Le nouveau film de Jean-François Laguionie est en salles depuis le 29 janvier. A la mi-temps de ce portrait poétique d’un père qui construit un bateau dans son jardin, le spectateur découvre une grande crue de la Marne dans les années 50. Une sorte de clin d’œil visionnaire du cinéaste à la montée des eaux qui frappa la Bretagne en ce début d’année. Heureusement, le studio d’animation des producteurs de « Slocum et moi » à Rennes a été épargné par la montée des eaux de La Vilaine. Entretien avec Jean François Bigot et Camille Raulo, dirigeants de JPL Films, société rennaise qui fête ses trente ans.

Crédit photo : Toute l’équipe du film « Slocum et moi » © Annecy Festival

« Slocum et moi » célèbre la lenteur et la ténacité, qualités rares et précieuses aujourd’hui. Or la production de ce film vous a demandé huit ans. Pourriez-vous les résumer ?

Camille Raulo :  Ça va être long à résumer, car la première note d’intention de Jean-François Laguionie concernant « Slocum » date de 2016 ! Nous l’avons lue dans le train qui nous emmenait au festival d’Annecy où nous partions présenter son précédent film, « Louise en hiver ». Jean-François avait écrit une vingtaine de pages, si imagées et si sensibles que nous avons tout de suite été convaincus.

Jean-François Bigot : Ce récit contenait déjà beaucoup d’émotion, notamment dans la relation entre le jeune François et ses parents.

CR : Un an plus tard, nous avions réalisé le pilote grâce à un soutien au développement de la région Bretagne. Nous avons présenté ce teaser d’une minute au Cartoon Movie de Bordeaux, une vitrine indispensable pour les producteurs. Toute l’Europe de l’animation y est présente.

JFB : C’est là que les premiers distributeurs et vendeurs internationaux se sont intéressés au film. Nous avons signé pour la distribution en salles avec Gebeka, un fidèle de Jean-François Laguionie et pour les ventes internationales avec Urban Sales. C’est aussi à cette occasion que nous avons rencontré Stephan Roelants de Mélusine, qui est devenu notre coproducteur luxembourgeois.

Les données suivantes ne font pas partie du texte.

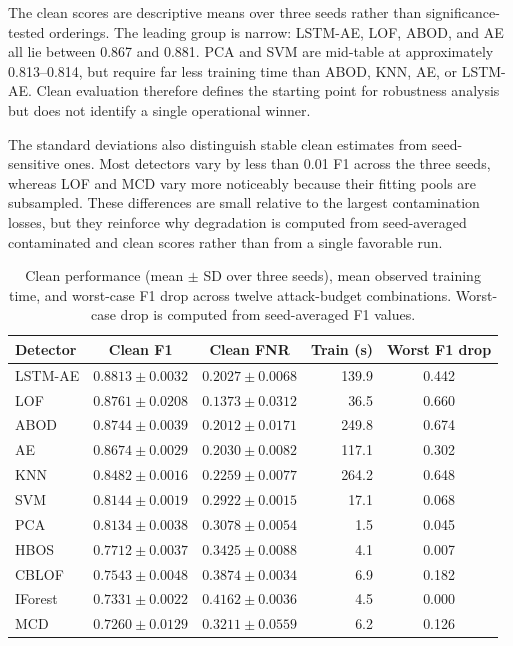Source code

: \documentclass[10pt,conference]{IEEEtran}
\begin{document}
The clean scores are descriptive means over three seeds rather than significance-tested orderings. The leading group is narrow: LSTM-AE, LOF, ABOD, and AE all lie between 0.867 and 0.881. PCA and SVM are mid-table at approximately 0.813--0.814, but require far less training time than ABOD, KNN, AE, or LSTM-AE. Clean evaluation therefore defines the starting point for robustness analysis but does not identify a single operational winner.

The standard deviations also distinguish stable clean estimates from seed-sensitive ones. Most detectors vary by less than 0.01 F1 across the three seeds, whereas LOF and MCD vary more noticeably because their fitting pools are subsampled. These differences are small relative to the largest contamination losses, but they reinforce why degradation is computed from seed-averaged contaminated and clean scores rather than from a single favorable run.

\begin{table}[t]
\caption{Clean performance (mean $\pm$ SD over three seeds), mean observed training time, and worst-case F1 drop across twelve attack-budget combinations. Worst-case drop is computed from seed-averaged F1 values.}
\label{tab:main_results}
\centering
\scriptsize
\setlength{\tabcolsep}{5pt}
\begin{tabular}{|l|c|c|r|c|}
\hline
\textbf{Detector} & \textbf{Clean F1} & \textbf{Clean FNR} & \textbf{Train (s)} & \textbf{Worst F1 drop} \\
\hline
LSTM-AE & $0.8813 \pm 0.0032$ & $0.2027 \pm 0.0068$ & 139.9 & 0.442 \\
LOF & $0.8761 \pm 0.0208$ & $0.1373 \pm 0.0312$ & 36.5 & 0.660 \\
ABOD & $0.8744 \pm 0.0039$ & $0.2012 \pm 0.0171$ & 249.8 & 0.674 \\
AE & $0.8674 \pm 0.0029$ & $0.2030 \pm 0.0082$ & 117.1 & 0.302 \\
KNN & $0.8482 \pm 0.0016$ & $0.2259 \pm 0.0077$ & 264.2 & 0.648 \\
SVM & $0.8144 \pm 0.0019$ & $0.2922 \pm 0.0015$ & 17.1 & 0.068 \\
PCA & $0.8134 \pm 0.0038$ & $0.3078 \pm 0.0054$ & 1.5 & 0.045 \\
HBOS & $0.7712 \pm 0.0037$ & $0.3425 \pm 0.0088$ & 4.1 & 0.007 \\
CBLOF & $0.7543 \pm 0.0048$ & $0.3874 \pm 0.0034$ & 6.9 & 0.182 \\
IForest & $0.7331 \pm 0.0022$ & $0.4162 \pm 0.0036$ & 4.5 & 0.000 \\
MCD & $0.7260 \pm 0.0129$ & $0.3211 \pm 0.0559$ & 6.2 & 0.126 \\
\hline
\end{tabular}
\end{table}
\end{document}
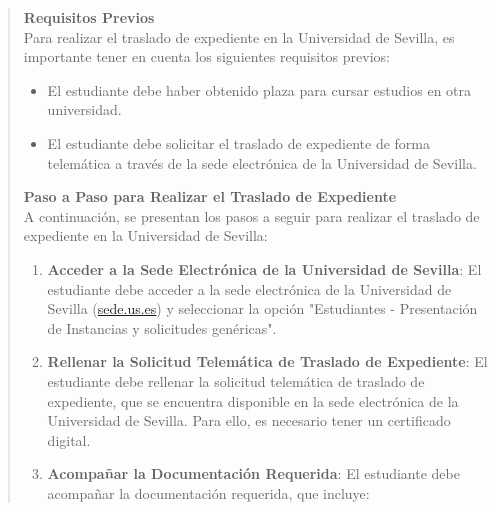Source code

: \documentclass[12pt,a4paper,oneside]{report}
\begin{document}
\begin{itemize}
\begin{itemize}
\begin{quote}
\noindent\textbf{Requisitos Previos}\\

Para realizar el traslado de expediente en la Universidad de Sevilla, es importante tener en cuenta los siguientes requisitos previos:

\begin{itemize}
  \item El estudiante debe haber obtenido plaza para cursar estudios en otra universidad.
  \item El estudiante debe solicitar el traslado de expediente de forma telemática a través de la sede electrónica de la Universidad de Sevilla.
\end{itemize}


\noindent\textbf{Paso a Paso para Realizar el Traslado de Expediente}\\

A continuación, se presentan los pasos a seguir para realizar el traslado de expediente en la Universidad de Sevilla:

\begin{enumerate}
  \item \textbf{Acceder a la Sede Electrónica de la Universidad de Sevilla}: El estudiante debe acceder a la sede electrónica de la Universidad de Sevilla (\href{http://sede.us.es}{sede.us.es}) y seleccionar la opción "Estudiantes - Presentación de Instancias y solicitudes genéricas".
  \item \textbf{Rellenar la Solicitud Telemática de Traslado de Expediente}: El estudiante debe rellenar la solicitud telemática de traslado de expediente, que se encuentra disponible en la sede electrónica de la Universidad de Sevilla. Para ello, es necesario tener un certificado digital.
  \item \textbf{Acompañar la Documentación Requerida}: El estudiante debe acompañar la documentación requerida, que incluye:
\end{enumerate}


\end{quote}
\end{itemize}
\end{itemize}
\end{document}
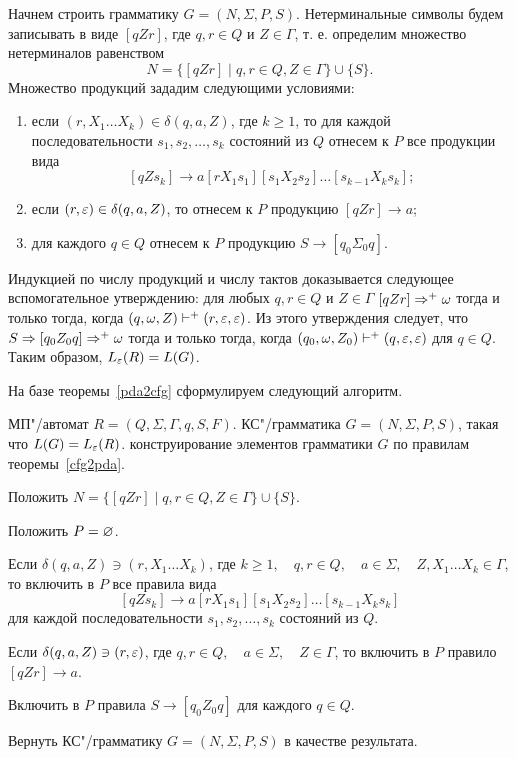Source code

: \begin{myproof}
Начнем строить грамматику $G=(N,\Sigma,P,S)$. Нетерминальные символы будем записывать в виде $[qZr]$, где $q,r\in Q$ и $Z\in\Gamma$, т. е. определим множество нетерминалов равенством
\[
N =\{[qZr]\mid q,r\in Q, Z\in\Gamma\} \cup \{S\}.
\]
Множество продукций зададим следующими условиями:
\begin{enumerate}
\item если $(r,X_1\ldots X_k)\in\delta(q,a,Z)$, где $k\ge 1$, то для каждой последовательности $s_1, s_2, \ldots , s_k$ состояний из $Q$ отнесем к $P$ все продукции вида
\[
[qZs_k] \to a[rX_1s_1][s_1X_2s_2]\ldots [s_{k-1}X_ks_k];
\]
\item если $(r,\varepsilon)\in\delta(q,a,Z)$, то отнесем к $P$ продукцию $[qZr]\to a$; \\
\item для каждого $q\in Q$ отнесем к $P$ продукцию $S\to[q_0\Sigma_0q]$.
\end{enumerate}

Индукцией по числу продукций и числу тактов доказывается следующее вспомогательное утверждению: для любых $q,r\in Q$ и $Z\in\Gamma$ $[qZr]\Rightarrow^+\omega$ тогда и только тогда, когда $(q,\omega,Z)\vdash^+(r,\varepsilon,\varepsilon)$. Из этого утверждения следует, что $S\Rightarrow[q_0Z_0q]\Rightarrow^+\omega$ тогда и только тогда, когда $(q_0,\omega,Z_0)\vdash^+(q,\varepsilon,\varepsilon)$ для $q\in Q$. Таким образом, $L_\varepsilon(R)=L(G)$.
\end{myproof}

На базе теоремы~\ref{pda2cfg} сформулируем следующий алгоритм.

{\label{algo-MPetoKS} МП"/автомат $R = (Q, \Sigma, \Gamma, q, S, F)$. }
{КС"/грамматика $G = (N, \Sigma, P, S)$, такая что $L(G) = L_\varepsilon(R)$.}
{ конструирование элементов грамматики $G$ по правилам теоремы~\ref{cfg2pda}. }
{
\item Положить $N = \{ [qZr] \mid q, r \in Q, Z \in \Gamma \} \cup \{ S \}$.

\item Положить $P = \varnothing$.

\item Если $\delta(q, a, Z) \ni (r, X_1 \ldots X_k)$, где $k \geq 1, \quad q, r \in Q, \quad a \in \Sigma, \quad Z, X_1 \ldots X_k \in \Gamma$, то включить в $P$ все правила вида 
\[
	[qZs_k] \to a[rX_1s_1][s_1X_2s_2] \ldots [s_{k-1}X_ks_k]
\]  
для каждой последовательности $s_1, s_2, \ldots , s_k$ состояний из $Q$.

\item Если $\delta(q, a, Z) \ni (r, \varepsilon)$, где $q, r \in Q, \quad a \in \Sigma, \quad Z \in \Gamma$, то включить в $P$ правило $[qZr] \to a$.

\item Включить в $P$ правила $S \to [q_0Z_0q]$ для каждого $q \in Q$.

\item Вернуть КС"/грамматику $G = (N, \Sigma, P, S)$ в качестве результата.
}

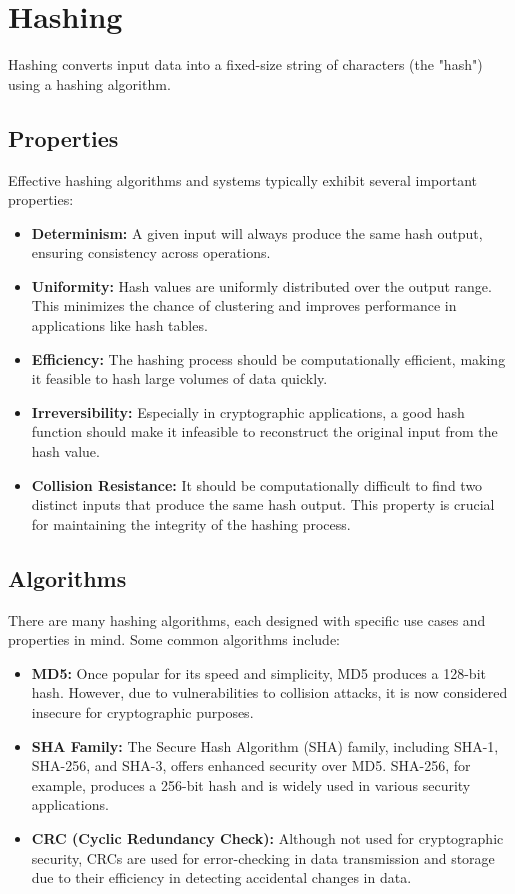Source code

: \section{Hashing}

Hashing converts input data into a fixed-size string of 
characters (the "hash") using a hashing algorithm. 

\subsection{Properties}

Effective hashing algorithms and systems typically exhibit several important properties:

\begin{itemize}
    \item \textbf{Determinism:} A given input will always produce the same hash output, ensuring consistency across operations.
    \item \textbf{Uniformity:} Hash values are uniformly distributed over the output range. This minimizes the chance of clustering and improves performance in applications like hash tables.
    \item \textbf{Efficiency:} The hashing process should be computationally efficient, making it feasible to hash large volumes of data quickly.
    \item \textbf{Irreversibility:} Especially in cryptographic applications, a good hash function should make it infeasible to reconstruct the original input from the hash value.
    \item \textbf{Collision Resistance:} It should be computationally difficult to find two distinct inputs that produce the same hash output. This property is crucial for maintaining the integrity of the hashing process.
\end{itemize}

\subsection{Algorithms}

There are many hashing algorithms, each designed with specific use cases and properties in mind. Some common algorithms include:

\begin{itemize}
    \item \textbf{MD5:} Once popular for its speed and simplicity, MD5 produces a 128-bit hash. However, due to vulnerabilities to collision attacks, it is now considered insecure for cryptographic purposes.
    \item \textbf{SHA Family:} The Secure Hash Algorithm (SHA) family, including SHA-1, SHA-256, and SHA-3, offers enhanced security over MD5. SHA-256, for example, produces a 256-bit hash and is widely used in various security applications.
    \item \textbf{CRC (Cyclic Redundancy Check):} Although not used for cryptographic security, CRCs are used for error-checking in data transmission and storage due to their efficiency in detecting accidental changes in data.
\end{itemize}

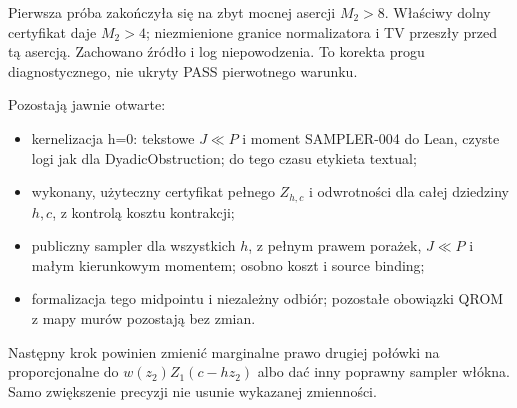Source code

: \documentclass[11pt,a4paper]{article}
\begin{document}
Pierwsza próba zakończyła się na zbyt mocnej asercji $M_2>8$.
Właściwy dolny certyfikat daje $M_2>4$; niezmienione granice normalizatora
i TV przeszły przed tą asercją. Zachowano źródło i log niepowodzenia.
To korekta progu diagnostycznego, nie ukryty PASS pierwotnego warunku.

Pozostają jawnie otwarte:
\begin{itemize}
\item kernelizacja h=0: tekstowe $J\ll P$ i moment SAMPLER-004 do Lean,
czyste logi jak dla DyadicObstruction; do tego czasu etykieta textual;
\item wykonany, użyteczny certyfikat pełnego $Z_{h,c}$ i odwrotności dla
całej dziedziny $h,c$, z kontrolą kosztu kontrakcji;
\item publiczny sampler dla wszystkich $h$, z pełnym prawem porażek,
$J\ll P$ i małym kierunkowym momentem; osobno koszt i source binding;
\item formalizacja tego midpointu i niezależny odbiór; pozostałe obowiązki
QROM z mapy murów pozostają bez zmian.
\end{itemize}
Następny krok powinien zmienić marginalne prawo drugiej połówki na
proporcjonalne do $w(z_2)Z_1(c-hz_2)$ albo dać inny poprawny sampler
włókna. Samo zwiększenie precyzji nie usunie wykazanej zmienności.
\end{document}
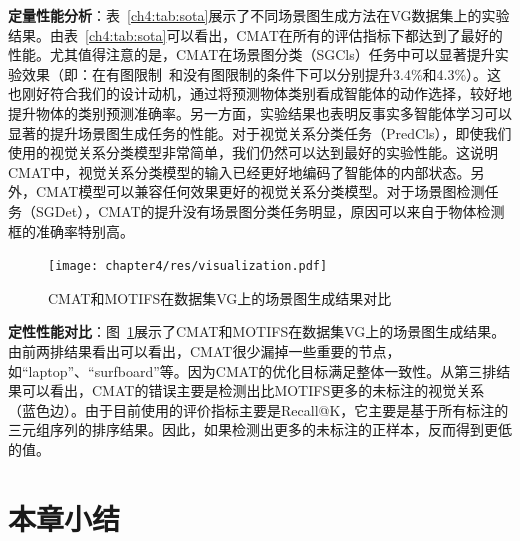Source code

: \textbf{定量性能分析}：表~\ref{ch4:tab:sota}展示了不同场景图生成方法在VG数据集上的实验结果。由表~\ref{ch4:tab:sota}可以看出，CMAT在所有的评估指标下都达到了最好的性能。尤其值得注意的是，CMAT在场景图分类（SGCls）任务中可以显著提升实验效果（即：在有图限制~\cite{zellers2018neural}和没有图限制的条件下可以分别提升3.4\%和4.3\%）。这也刚好符合我们的设计动机，通过将预测物体类别看成智能体的动作选择，较好地提升物体的类别预测准确率。另一方面，实验结果也表明反事实多智能体学习可以显著的提升场景图生成任务的性能。对于视觉关系分类任务（PredCls），即使我们使用的视觉关系分类模型非常简单，我们仍然可以达到最好的实验性能。这说明CMAT中，视觉关系分类模型的输入已经更好地编码了智能体的内部状态。另外，CMAT模型可以兼容任何效果更好的视觉关系分类模型。对于场景图检测任务（SGDet），CMAT的提升没有场景图分类任务明显，原因可以来自于物体检测框的准确率特别高。


\begin{figure}[htbp]
    \centering
    \texttt{[image: chapter4/res/visualization.pdf]}
    \caption{CMAT和MOTIFS在数据集VG上的场景图生成结果对比}
    \label{ch4:fig:visualization}
\end{figure}

\textbf{定性性能对比}：图~\ref{ch4:fig:visualization}展示了CMAT和MOTIFS在数据集VG上的场景图生成结果。由前两排结果看出可以看出，CMAT很少漏掉一些重要的节点，如“laptop”、“surfboard”等。因为CMAT的优化目标满足整体一致性。从第三排结果可以看出，CMAT的错误主要是检测出比MOTIFS更多的未标注的视觉关系（蓝色边）。由于目前使用的评价指标主要是Recall@K，它主要是基于所有标注的三元组序列的排序结果。因此，如果检测出更多的未标注的正样本，反而得到更低的值。




\section{本章小结}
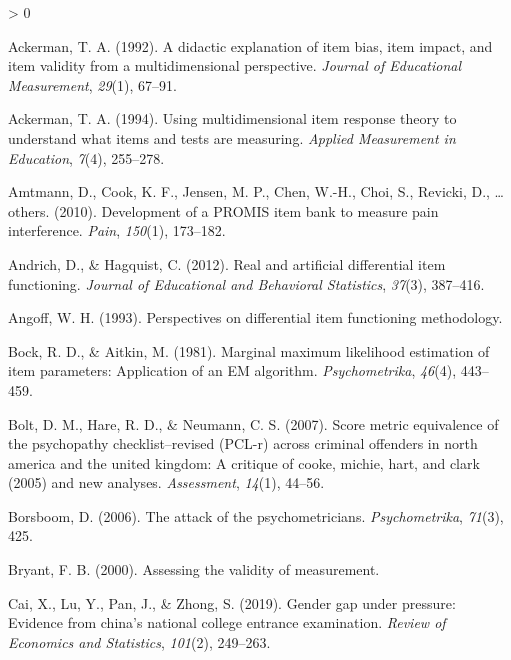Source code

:\documentclass[
  english,
  man,floatsintext]{apa6}
\newlength{\cslhangindent}
\newenvironment{CSLReferences}[2] %
 {%
  \setlength{\parindent}{0pt}
  \ifodd #1 \everypar{\setlength{\hangindent}{\cslhangindent}}\ignorespaces\fi
  \ifnum #2 > 0
  \setlength{\parskip}{#2\baselineskip}
  \fi
 }%
 {}
\begin{document}
\hypertarget{refs}{}
\begin{CSLReferences}{1}{0}
\leavevmode\hypertarget{ref-ackerman1992didactic}{}%
Ackerman, T. A. (1992). A didactic explanation of item bias, item impact, and item validity from a multidimensional perspective. \emph{Journal of Educational Measurement}, \emph{29}(1), 67--91.

\leavevmode\hypertarget{ref-ackerman1994using}{}%
Ackerman, T. A. (1994). Using multidimensional item response theory to understand what items and tests are measuring. \emph{Applied Measurement in Education}, \emph{7}(4), 255--278.

\leavevmode\hypertarget{ref-amtmann2010development}{}%
Amtmann, D., Cook, K. F., Jensen, M. P., Chen, W.-H., Choi, S., Revicki, D., \ldots{} others. (2010). Development of a PROMIS item bank to measure pain interference. \emph{Pain}, \emph{150}(1), 173--182.

\leavevmode\hypertarget{ref-andrich2012real}{}%
Andrich, D., \& Hagquist, C. (2012). Real and artificial differential item functioning. \emph{Journal of Educational and Behavioral Statistics}, \emph{37}(3), 387--416.

\leavevmode\hypertarget{ref-angoff1993perspectives}{}%
Angoff, W. H. (1993). Perspectives on differential item functioning methodology.

\leavevmode\hypertarget{ref-bock1981marginal}{}%
Bock, R. D., \& Aitkin, M. (1981). Marginal maximum likelihood estimation of item parameters: Application of an EM algorithm. \emph{Psychometrika}, \emph{46}(4), 443--459.

\leavevmode\hypertarget{ref-bolt2007score}{}%
Bolt, D. M., Hare, R. D., \& Neumann, C. S. (2007). Score metric equivalence of the psychopathy checklist--revised (PCL-r) across criminal offenders in north america and the united kingdom: A critique of cooke, michie, hart, and clark (2005) and new analyses. \emph{Assessment}, \emph{14}(1), 44--56.

\leavevmode\hypertarget{ref-borsboom2006attack}{}%
Borsboom, D. (2006). The attack of the psychometricians. \emph{Psychometrika}, \emph{71}(3), 425.

\leavevmode\hypertarget{ref-bryant2000assessing}{}%
Bryant, F. B. (2000). Assessing the validity of measurement.

\leavevmode\hypertarget{ref-cai2019gender}{}%
Cai, X., Lu, Y., Pan, J., \& Zhong, S. (2019). Gender gap under pressure: Evidence from china's national college entrance examination. \emph{Review of Economics and Statistics}, \emph{101}(2), 249--263.


\end{CSLReferences}
\end{document}
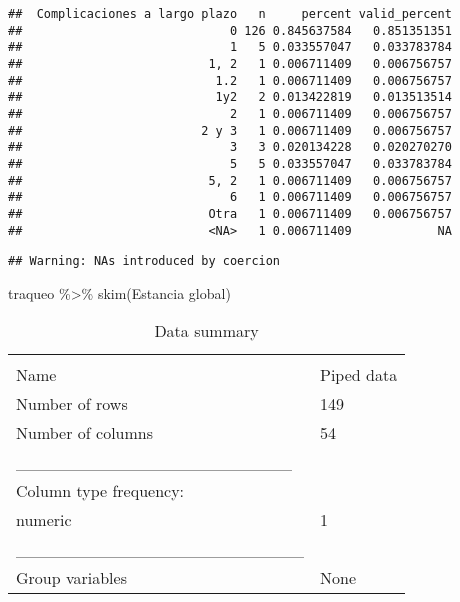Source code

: \documentclass[
]{article}
\newenvironment{Shaded}{\begin{snugshade}}{\end{snugshade}}
\newcommand{\AttributeTok}[1]{\textcolor[rgb]{0.77,0.63,0.00}{#1}}
\newcommand{\DocumentationTok}[1]{\textcolor[rgb]{0.56,0.35,0.01}{\textbf{\textit{#1}}}}
\newcommand{\FunctionTok}[1]{\textcolor[rgb]{0.00,0.00,0.00}{#1}}
\newcommand{\NormalTok}[1]{#1}
\newcommand{\OtherTok}[1]{\textcolor[rgb]{0.56,0.35,0.01}{#1}}
\newcommand{\SpecialCharTok}[1]{\textcolor[rgb]{0.00,0.00,0.00}{#1}}
\newcommand{\StringTok}[1]{\textcolor[rgb]{0.31,0.60,0.02}{#1}}
\begin{document}
\begin{verbatim}
##  Complicaciones a largo plazo   n     percent valid_percent
##                             0 126 0.845637584   0.851351351
##                             1   5 0.033557047   0.033783784
##                          1, 2   1 0.006711409   0.006756757
##                           1.2   1 0.006711409   0.006756757
##                           1y2   2 0.013422819   0.013513514
##                             2   1 0.006711409   0.006756757
##                         2 y 3   1 0.006711409   0.006756757
##                             3   3 0.020134228   0.020270270
##                             5   5 0.033557047   0.033783784
##                          5, 2   1 0.006711409   0.006756757
##                             6   1 0.006711409   0.006756757
##                          Otra   1 0.006711409   0.006756757
##                          <NA>   1 0.006711409            NA
\end{verbatim}

\begin{Shaded}
\end{Shaded}

\begin{verbatim}
## Warning: NAs introduced by coercion
\end{verbatim}

\begin{Shaded}
\begin{Highlighting}[]
\NormalTok{traqueo }\SpecialCharTok{\%\textgreater{}\%}
  \FunctionTok{skim}\NormalTok{(}\StringTok{\textasciigrave{}}\AttributeTok{Estancia global}\StringTok{\textasciigrave{}}\NormalTok{)}
\end{Highlighting}
\end{Shaded}

\begin{longtable}[]{@{}ll@{}}
\caption{Data summary}\tabularnewline
\toprule
& \\
\midrule
\endfirsthead
\toprule
& \\
\midrule
\endhead
Name & Piped data \\
Number of rows & 149 \\
Number of columns & 54 \\
\_\_\_\_\_\_\_\_\_\_\_\_\_\_\_\_\_\_\_\_\_\_\_ & \\
Column type frequency: & \\
numeric & 1 \\
\_\_\_\_\_\_\_\_\_\_\_\_\_\_\_\_\_\_\_\_\_\_\_\_ & \\
Group variables & None \\
\bottomrule
\end{longtable}
\end{document}
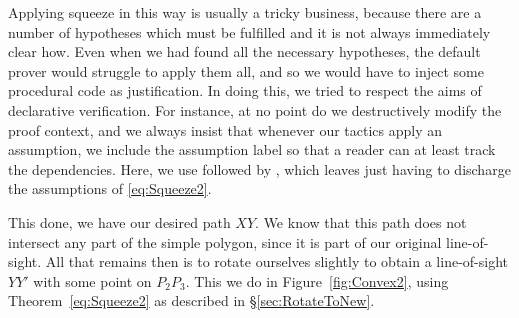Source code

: 
\label{sec:InjectingProcedural}Applying squeeze in this way is usually a tricky business, because there are a number of hypotheses which must be fulfilled and it is not always immediately clear how. Even when we had found all the necessary hypotheses, the default  prover would struggle to apply them all, and so we would have to inject some procedural code as justification. In doing this, we tried to respect the aims of declarative verification. For instance, at no point do we destructively modify the proof context, and we always insist that whenever our tactics apply an assumption, we include the assumption label so that a reader can at least track the dependencies. Here, we use  followed by , which leaves  just having to discharge the assumptions of \eqref{eq:Squeeze2}.


\linebreak

This done, we have our desired path $XY$. We know that this path does not intersect any part of the simple polygon, since it is part of our original line-of-sight. All that remains then is to rotate ourselves slightly to obtain a line-of-sight $YY'$ with some point on $P_2P_3$. This we do in Figure~\ref{fig:Convex2}, using Theorem~\ref{eq:Squeeze2} as described in \S\ref{sec:RotateToNew}. 

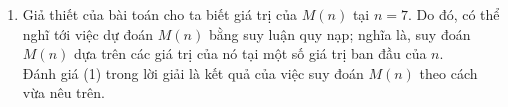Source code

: \begin{bt}
{\begin{nx}
\begin{enumerate}[1.]
				Để giải bài toán khái quát (nhận được từ bài đã ra bằng cách thay $2017$ bởi $n\geq 7$), với $f_X(n)$ là kí hiệu đã được định nghĩa trong lời giải nêu trên, ta cần tìm ra một biểu thức của $n$, gọi là $M(n),$ sao cho $$f_X(n) \leq M(n),$$ với mọi Festival $X$ thỏa mãn yêu cầu đề bài và với mọi số nguyên $n \geq 7$.
				\item Giả thiết của bài toán cho ta biết giá trị của $M(n)$ tại $n=7$. Do đó, có thể nghĩ tới việc dự đoán $M(n)$ bằng suy luận quy nạp; nghĩa là, suy đoán $M(n)$ dựa trên các giá trị của nó tại một số giá trị ban đầu của $n$.\\
				Đánh giá (1) trong lời giải là kết quả của việc suy đoán $M(n)$ theo cách vừa nêu trên.
				
			\end{enumerate}
		\end{nx} 
	}
\end{bt}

CR : Mais pour lancer la production du film il nous fallait l’accord d’une télévision. Or les chaînes nationales sont de plus en plus longues à se décider. Heureusement les chaînes locales bretonnes se sont positionnées très vite. Pendant ce temps, Jean-François travaillait sur ce qu’il appelle son « animatique sauvage » : il filme de premiers dessins pour créer un story board animé dans lequel il fait lui-même les voix avec sa scénariste et compagne Anik Le Ray, et même les bruitages !

JFB : Jean-François a également contacté Pascal Le Pennec, un musicien talentueux installé près de Lannion, qui avait déjà composé la musique de « Louise en hiver ». Il lui a proposé de travailler sur la musique de « Slocum et moi » mais sans lui fournir d’image du film, ni même lui résumer l’histoire.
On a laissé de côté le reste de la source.